2011-02-13 18:03:25 | 映画
美しい映画だ。

この映画のジャンルは何なのか。。。
ホラー? ファンタジー? ラブストーリー?

おそらくどれも正解なんだろう。
ただし、そのどれにもあてはめたくないような映画だ。

昨年、上映館が少なく見過ごしてしまった本作「ぼくのエリ 200歳の彼女」。
新作レンタルで早速観る。

本作はスウェーデンの映画。世界各国でも高い評価を得たらしい。

12歳のいじめられっこの少年と同い年のヴァンパイアの少女の出会いの話。
舞台はスウェーデンの郊外の町。
冬なのだろうか、ただただ真っ白い世界。
その中にあって、2人が織り成す哀しくも美しい物語が一層の光を放つ。

オープニングから美しい。
暗闇の中で降る雪が、舞って光っている。
抜群のセンスの良さをのっけから印象づける。

演出が繊細だ。
しかしその一方で大胆さを併せ持つ。
12歳の少年と少女の世界。

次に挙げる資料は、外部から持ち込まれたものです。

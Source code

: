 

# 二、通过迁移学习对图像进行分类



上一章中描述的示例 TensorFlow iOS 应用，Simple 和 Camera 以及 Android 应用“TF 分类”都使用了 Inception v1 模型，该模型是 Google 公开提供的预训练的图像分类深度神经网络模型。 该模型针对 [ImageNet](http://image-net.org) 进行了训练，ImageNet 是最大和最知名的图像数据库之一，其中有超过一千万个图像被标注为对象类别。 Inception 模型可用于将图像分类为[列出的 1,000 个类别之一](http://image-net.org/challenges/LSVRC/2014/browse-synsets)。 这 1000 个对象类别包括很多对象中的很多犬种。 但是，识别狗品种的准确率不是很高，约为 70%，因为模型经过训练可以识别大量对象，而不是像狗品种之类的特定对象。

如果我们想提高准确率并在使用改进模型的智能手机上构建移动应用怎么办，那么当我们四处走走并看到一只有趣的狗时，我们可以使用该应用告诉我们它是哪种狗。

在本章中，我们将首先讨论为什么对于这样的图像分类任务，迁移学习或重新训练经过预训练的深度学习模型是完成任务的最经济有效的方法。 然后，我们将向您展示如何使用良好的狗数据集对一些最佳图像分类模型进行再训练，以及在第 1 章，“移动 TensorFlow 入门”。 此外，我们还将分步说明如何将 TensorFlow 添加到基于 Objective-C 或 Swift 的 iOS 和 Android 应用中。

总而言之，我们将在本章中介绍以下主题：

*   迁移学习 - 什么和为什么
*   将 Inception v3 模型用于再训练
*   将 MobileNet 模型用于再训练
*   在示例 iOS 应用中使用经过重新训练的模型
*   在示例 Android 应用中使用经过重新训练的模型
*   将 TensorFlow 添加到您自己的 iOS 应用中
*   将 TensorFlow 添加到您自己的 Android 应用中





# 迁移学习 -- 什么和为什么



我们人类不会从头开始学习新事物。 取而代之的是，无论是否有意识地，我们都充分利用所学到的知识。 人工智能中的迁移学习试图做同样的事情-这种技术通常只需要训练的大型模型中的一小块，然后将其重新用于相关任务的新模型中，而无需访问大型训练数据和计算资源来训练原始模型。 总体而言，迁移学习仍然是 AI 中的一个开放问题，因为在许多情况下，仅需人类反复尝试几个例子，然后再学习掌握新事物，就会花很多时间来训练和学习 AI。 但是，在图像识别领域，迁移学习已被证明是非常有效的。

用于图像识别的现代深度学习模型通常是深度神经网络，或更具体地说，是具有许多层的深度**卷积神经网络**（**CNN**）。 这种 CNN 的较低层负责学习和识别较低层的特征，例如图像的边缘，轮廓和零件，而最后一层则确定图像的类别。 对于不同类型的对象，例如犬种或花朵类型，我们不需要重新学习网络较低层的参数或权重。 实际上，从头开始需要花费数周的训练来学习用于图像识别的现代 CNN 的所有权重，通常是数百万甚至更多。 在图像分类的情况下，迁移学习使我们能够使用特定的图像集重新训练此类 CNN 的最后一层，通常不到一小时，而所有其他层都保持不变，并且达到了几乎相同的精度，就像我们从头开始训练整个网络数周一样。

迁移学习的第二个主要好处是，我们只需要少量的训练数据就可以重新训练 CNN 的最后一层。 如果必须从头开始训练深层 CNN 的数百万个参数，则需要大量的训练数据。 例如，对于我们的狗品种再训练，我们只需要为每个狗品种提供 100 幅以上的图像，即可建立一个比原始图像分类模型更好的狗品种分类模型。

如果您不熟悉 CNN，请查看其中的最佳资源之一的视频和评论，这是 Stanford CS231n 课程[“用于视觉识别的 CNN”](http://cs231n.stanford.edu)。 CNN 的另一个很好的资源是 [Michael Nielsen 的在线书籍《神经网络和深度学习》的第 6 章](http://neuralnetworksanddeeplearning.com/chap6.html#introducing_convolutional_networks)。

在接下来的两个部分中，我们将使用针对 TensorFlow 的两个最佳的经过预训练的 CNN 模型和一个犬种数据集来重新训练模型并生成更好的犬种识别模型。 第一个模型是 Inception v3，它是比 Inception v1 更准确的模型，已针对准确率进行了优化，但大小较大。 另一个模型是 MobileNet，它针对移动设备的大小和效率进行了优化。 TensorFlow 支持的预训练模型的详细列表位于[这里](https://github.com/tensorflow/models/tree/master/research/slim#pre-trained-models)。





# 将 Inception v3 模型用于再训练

純粋で透明な中に、2人の宿命を無視することなく、
残酷でショッキングな描写が無感情に放り込まれる。
そのコントラストに圧倒されるのだが、作品の美しい世界はブレることはない。不思議だ。

作品世界は監督の演出によるものが大きいと思うが、
本作では少年のオスカーとヴァンパイア少女エリのキャスティングによるものが大きい。
その姿が非常に美しく、見ていてウットリする。

一瞬女の子??と思ってしまうほど中性的なビジュアルの少年オスカー。
金髪のサラサラおかっぱ頭。透き通るような白い肌。真っ赤な唇。
いつもどこか遠い眼をしている。

ヴァンパイアのエリは真っ黒髪。人間と交わることのできない悲哀と、
その運命を受け入れるような気丈さを、その表情にいつもたたえている。
彼女が返り血に染まるシーンは痛々しく、哀しい。

そんな2人の出会いに必然性を感じてしまった。
映画史に残るカップルの誕生といえる。

私の大好きな石川三千花さんが本作を観たら、どんな感想をもつのだろう。
きっとイラスト映えする素敵なレビューをするんだろうな。。